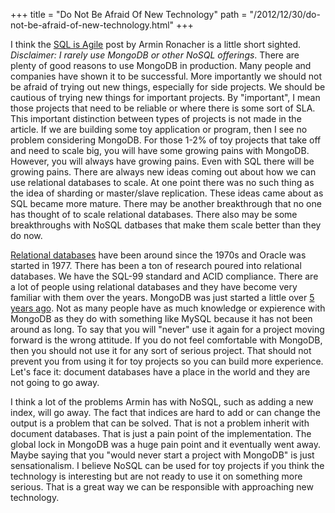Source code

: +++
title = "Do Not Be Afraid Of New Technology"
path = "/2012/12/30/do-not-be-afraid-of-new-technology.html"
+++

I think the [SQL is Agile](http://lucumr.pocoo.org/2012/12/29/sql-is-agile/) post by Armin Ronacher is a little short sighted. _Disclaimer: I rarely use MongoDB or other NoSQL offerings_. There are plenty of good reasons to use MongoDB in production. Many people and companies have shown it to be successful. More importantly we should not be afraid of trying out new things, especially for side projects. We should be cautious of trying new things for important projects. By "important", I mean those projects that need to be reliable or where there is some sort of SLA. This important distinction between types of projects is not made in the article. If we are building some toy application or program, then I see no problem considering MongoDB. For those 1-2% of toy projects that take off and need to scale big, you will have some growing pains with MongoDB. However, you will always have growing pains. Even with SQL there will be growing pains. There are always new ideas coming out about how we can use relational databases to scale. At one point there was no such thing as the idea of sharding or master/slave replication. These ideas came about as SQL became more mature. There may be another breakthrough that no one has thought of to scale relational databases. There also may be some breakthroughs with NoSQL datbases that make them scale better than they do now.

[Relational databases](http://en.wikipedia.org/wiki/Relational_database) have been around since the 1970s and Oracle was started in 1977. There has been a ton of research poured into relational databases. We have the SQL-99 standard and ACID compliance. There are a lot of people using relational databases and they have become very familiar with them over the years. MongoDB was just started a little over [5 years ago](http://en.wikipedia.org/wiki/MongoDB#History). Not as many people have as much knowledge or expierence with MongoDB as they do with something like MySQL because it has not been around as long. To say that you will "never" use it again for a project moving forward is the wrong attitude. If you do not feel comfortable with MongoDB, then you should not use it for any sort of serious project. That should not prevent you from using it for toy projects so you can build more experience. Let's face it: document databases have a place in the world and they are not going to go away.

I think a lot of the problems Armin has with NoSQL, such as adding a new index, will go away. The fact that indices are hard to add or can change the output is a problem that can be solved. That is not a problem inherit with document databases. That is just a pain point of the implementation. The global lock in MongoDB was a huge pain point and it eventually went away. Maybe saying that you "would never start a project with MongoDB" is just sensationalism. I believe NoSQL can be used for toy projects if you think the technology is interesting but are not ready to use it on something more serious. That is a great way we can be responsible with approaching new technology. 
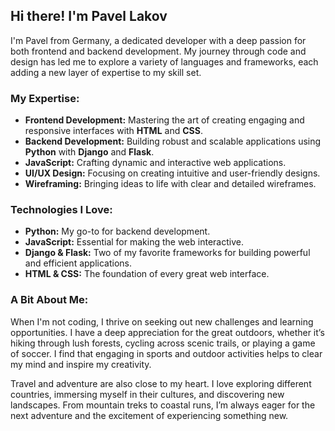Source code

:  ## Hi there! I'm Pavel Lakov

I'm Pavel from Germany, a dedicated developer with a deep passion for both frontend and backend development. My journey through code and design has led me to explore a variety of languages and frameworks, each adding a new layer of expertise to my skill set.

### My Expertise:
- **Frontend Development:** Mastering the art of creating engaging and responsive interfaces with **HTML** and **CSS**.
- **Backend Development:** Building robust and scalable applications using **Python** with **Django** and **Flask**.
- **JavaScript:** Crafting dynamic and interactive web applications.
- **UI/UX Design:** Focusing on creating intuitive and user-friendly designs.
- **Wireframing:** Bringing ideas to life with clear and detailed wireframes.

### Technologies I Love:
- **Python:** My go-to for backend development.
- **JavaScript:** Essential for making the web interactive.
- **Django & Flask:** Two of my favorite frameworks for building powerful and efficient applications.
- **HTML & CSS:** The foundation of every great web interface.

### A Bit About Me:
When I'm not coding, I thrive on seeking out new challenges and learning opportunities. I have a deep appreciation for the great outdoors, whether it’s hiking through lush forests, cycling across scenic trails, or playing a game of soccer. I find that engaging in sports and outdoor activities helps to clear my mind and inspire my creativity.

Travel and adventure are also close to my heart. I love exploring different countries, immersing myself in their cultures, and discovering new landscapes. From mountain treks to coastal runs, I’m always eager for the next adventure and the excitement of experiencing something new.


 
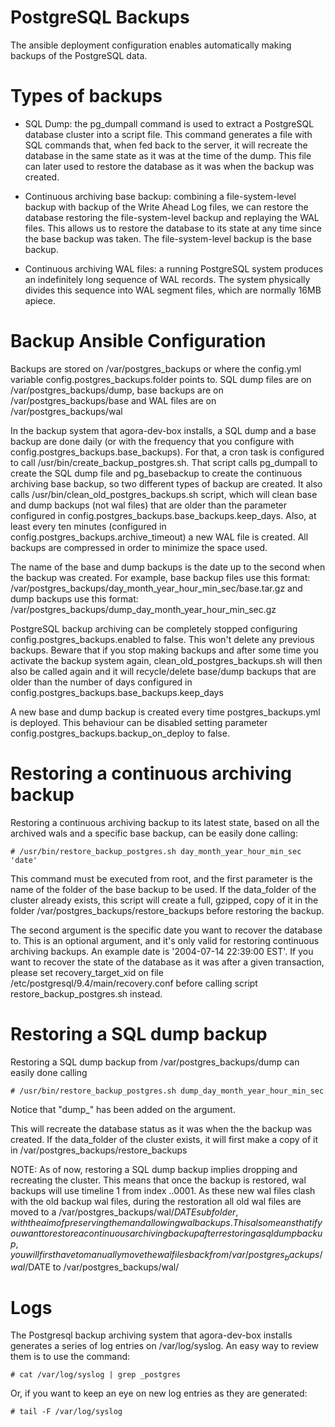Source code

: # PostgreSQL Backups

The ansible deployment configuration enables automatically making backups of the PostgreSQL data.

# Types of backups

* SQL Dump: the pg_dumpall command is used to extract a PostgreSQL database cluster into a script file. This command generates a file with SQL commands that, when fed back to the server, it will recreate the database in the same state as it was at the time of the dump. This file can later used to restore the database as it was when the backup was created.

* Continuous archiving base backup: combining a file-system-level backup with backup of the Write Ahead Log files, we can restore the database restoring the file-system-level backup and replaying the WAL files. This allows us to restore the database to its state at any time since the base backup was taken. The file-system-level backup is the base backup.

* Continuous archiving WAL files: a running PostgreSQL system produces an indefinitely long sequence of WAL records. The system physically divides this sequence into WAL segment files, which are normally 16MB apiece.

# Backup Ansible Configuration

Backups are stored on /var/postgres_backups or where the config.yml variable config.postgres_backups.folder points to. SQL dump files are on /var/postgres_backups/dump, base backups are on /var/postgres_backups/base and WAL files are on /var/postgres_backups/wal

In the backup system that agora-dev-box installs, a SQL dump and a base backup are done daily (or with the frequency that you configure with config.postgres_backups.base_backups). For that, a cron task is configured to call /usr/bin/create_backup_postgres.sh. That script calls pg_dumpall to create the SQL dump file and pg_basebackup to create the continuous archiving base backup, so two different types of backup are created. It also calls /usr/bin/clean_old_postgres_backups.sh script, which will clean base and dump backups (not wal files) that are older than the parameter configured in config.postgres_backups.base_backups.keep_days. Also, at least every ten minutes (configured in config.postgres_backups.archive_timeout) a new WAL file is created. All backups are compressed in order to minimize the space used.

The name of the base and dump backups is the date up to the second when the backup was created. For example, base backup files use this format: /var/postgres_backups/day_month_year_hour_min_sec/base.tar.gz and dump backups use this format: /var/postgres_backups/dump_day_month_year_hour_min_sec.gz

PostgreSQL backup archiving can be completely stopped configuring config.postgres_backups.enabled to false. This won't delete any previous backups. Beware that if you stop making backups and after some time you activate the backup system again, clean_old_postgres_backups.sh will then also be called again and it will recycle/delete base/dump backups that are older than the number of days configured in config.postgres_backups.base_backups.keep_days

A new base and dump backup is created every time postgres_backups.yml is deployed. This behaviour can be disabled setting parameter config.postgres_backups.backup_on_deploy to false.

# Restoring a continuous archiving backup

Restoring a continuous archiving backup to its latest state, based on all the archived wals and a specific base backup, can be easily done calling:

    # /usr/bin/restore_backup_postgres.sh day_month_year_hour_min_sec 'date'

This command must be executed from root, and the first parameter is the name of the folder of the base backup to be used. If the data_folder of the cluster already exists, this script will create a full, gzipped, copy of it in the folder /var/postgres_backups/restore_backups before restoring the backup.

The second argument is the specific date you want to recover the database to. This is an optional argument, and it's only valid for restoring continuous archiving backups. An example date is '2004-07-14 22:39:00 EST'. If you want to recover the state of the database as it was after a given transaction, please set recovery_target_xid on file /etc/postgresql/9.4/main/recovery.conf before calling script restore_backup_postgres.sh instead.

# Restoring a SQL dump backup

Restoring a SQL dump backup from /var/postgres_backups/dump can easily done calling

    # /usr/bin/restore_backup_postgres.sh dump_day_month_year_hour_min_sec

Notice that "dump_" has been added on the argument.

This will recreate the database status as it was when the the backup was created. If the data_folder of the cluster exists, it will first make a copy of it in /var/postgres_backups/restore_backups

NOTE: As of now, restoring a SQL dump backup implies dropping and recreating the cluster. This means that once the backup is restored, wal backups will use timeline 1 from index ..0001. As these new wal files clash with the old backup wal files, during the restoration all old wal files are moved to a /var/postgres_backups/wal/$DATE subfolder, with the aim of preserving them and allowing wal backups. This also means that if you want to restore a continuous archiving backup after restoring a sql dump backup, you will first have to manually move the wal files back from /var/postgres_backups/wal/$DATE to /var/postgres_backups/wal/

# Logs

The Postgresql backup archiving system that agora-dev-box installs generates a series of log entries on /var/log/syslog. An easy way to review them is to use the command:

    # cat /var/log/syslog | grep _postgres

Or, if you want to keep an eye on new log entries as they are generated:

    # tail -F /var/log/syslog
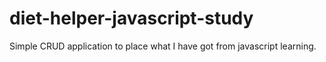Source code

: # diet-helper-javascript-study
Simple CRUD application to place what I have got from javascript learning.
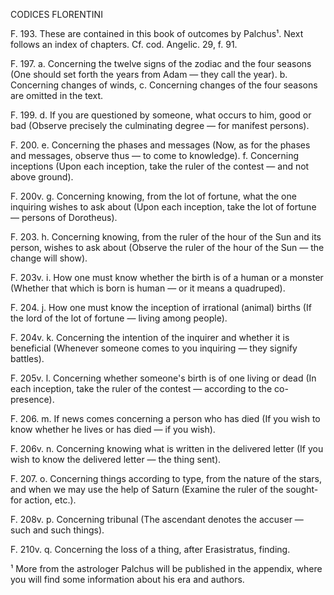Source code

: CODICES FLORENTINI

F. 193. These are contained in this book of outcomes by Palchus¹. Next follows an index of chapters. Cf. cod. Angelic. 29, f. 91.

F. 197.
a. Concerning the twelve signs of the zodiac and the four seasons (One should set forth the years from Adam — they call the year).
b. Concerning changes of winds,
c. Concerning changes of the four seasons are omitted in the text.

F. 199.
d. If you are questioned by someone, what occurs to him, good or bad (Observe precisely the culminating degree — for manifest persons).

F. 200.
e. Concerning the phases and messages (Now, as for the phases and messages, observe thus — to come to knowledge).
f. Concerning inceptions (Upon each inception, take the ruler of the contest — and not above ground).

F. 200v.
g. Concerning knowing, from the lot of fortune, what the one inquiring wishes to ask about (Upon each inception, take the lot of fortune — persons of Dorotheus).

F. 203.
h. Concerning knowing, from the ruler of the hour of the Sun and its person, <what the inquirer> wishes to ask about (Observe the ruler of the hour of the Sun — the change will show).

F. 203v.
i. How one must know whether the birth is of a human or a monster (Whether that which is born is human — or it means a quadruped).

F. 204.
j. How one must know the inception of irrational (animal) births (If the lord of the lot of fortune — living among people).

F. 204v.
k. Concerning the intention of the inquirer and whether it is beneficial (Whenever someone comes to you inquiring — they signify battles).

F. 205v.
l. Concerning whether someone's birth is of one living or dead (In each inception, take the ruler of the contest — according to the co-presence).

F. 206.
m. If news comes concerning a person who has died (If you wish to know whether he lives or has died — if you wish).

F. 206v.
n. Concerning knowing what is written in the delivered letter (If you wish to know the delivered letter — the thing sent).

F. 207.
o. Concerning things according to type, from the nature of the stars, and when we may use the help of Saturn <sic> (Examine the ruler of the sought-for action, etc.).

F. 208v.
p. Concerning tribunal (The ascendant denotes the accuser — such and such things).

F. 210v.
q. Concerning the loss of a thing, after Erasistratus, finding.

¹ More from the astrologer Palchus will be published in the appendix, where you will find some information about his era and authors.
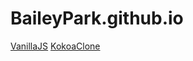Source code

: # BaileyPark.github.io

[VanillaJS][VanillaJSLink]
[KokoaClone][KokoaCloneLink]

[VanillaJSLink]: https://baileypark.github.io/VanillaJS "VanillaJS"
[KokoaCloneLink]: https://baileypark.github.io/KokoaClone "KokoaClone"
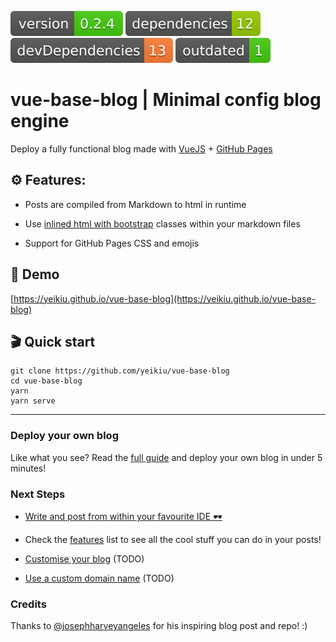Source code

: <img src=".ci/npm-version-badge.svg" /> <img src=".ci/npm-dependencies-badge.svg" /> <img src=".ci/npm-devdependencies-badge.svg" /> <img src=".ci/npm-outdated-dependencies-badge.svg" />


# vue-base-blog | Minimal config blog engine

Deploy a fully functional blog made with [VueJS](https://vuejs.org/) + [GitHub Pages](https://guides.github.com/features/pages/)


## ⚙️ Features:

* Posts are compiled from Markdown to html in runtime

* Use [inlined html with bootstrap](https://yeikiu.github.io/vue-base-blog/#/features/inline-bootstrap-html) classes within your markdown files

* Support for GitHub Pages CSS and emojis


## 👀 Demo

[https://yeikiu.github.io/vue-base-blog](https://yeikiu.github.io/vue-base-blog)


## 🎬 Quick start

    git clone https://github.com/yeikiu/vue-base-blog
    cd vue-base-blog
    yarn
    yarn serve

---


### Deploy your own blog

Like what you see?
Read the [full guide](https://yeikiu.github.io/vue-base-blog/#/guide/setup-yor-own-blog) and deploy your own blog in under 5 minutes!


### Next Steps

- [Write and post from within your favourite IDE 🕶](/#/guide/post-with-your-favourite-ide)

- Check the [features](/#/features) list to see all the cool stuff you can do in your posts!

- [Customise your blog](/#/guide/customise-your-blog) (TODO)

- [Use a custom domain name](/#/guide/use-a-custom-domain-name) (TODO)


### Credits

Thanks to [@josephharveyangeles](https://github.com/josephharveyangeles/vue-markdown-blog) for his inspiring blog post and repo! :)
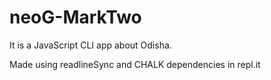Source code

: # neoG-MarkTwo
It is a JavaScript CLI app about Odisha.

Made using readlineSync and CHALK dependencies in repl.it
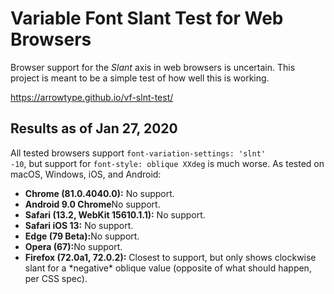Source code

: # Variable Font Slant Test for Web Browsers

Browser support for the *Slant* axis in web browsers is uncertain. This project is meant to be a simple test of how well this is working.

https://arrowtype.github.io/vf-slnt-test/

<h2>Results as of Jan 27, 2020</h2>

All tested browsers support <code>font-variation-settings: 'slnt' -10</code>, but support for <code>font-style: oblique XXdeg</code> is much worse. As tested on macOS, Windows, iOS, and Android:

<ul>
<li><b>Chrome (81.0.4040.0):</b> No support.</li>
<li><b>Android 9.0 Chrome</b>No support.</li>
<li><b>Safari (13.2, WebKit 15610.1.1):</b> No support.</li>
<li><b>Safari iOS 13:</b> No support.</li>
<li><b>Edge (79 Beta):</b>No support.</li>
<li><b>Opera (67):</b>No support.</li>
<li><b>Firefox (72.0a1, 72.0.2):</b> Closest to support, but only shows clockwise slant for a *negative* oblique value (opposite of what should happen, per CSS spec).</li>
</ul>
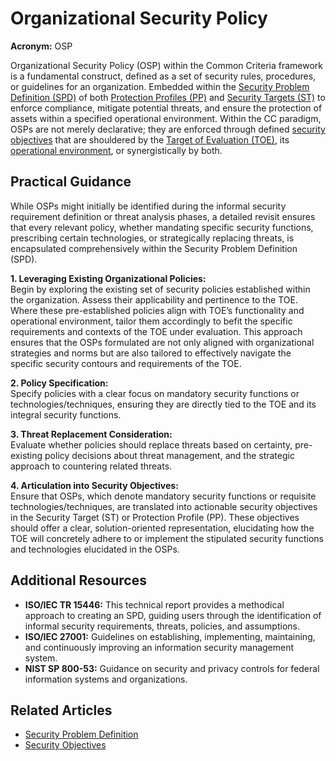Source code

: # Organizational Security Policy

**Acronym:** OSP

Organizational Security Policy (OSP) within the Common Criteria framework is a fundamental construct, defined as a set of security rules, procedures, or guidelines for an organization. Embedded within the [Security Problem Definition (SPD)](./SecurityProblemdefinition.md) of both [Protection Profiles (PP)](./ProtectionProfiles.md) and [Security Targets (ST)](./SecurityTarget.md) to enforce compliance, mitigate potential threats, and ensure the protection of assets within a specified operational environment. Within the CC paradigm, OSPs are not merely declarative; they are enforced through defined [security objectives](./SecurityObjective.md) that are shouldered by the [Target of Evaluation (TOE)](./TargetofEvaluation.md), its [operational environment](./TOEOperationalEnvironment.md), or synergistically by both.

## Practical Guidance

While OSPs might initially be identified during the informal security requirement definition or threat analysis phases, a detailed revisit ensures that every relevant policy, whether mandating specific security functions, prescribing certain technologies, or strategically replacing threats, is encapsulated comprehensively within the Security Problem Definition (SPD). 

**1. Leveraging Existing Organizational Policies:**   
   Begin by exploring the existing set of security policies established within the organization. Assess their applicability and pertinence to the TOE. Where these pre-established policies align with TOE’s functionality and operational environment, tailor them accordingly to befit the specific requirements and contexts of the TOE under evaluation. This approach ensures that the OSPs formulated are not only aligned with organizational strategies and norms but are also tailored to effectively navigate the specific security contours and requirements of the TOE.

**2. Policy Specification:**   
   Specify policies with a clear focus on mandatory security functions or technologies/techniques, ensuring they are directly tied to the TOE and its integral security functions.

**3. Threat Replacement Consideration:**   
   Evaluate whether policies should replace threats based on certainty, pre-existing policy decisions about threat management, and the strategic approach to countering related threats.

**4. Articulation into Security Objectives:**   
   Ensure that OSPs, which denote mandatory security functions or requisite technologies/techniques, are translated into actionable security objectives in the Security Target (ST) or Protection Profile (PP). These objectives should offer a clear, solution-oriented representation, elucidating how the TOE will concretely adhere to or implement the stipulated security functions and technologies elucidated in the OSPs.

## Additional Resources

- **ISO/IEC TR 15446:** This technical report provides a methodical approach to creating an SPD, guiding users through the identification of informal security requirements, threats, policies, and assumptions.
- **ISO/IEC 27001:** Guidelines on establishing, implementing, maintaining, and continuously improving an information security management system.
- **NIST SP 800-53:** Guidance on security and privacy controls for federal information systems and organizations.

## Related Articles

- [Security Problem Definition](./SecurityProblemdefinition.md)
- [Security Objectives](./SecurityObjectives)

--------------------------------------------------

> _Work to be completed_
Copy only these lines from the records above, exactly: the one with "- **HTML & CSS:**", the one with "was when the backup was created.", and those between. Skip the pictures.

> _Exercise response_
- **HTML & CSS:** The foundation of every great web interface.

### A Bit About Me:
When I'm not coding, I thrive on seeking out new challenges and learning opportunities. I have a deep appreciation for the great outdoors, whether it’s hiking through lush forests, cycling across scenic trails, or playing a game of soccer. I find that engaging in sports and outdoor activities helps to clear my mind and inspire my creativity.

Travel and adventure are also close to my heart. I love exploring different countries, immersing myself in their cultures, and discovering new landscapes. From mountain treks to coastal runs, I’m always eager for the next adventure and the excitement of experiencing something new.


 
Source code

: # PostgreSQL Backups

The ansible deployment configuration enables automatically making backups of the PostgreSQL data.

# Types of backups

* SQL Dump: the pg_dumpall command is used to extract a PostgreSQL database cluster into a script file. This command generates a file with SQL commands that, when fed back to the server, it will recreate the database in the same state as it was at the time of the dump. This file can later used to restore the database as it was when the backup was created.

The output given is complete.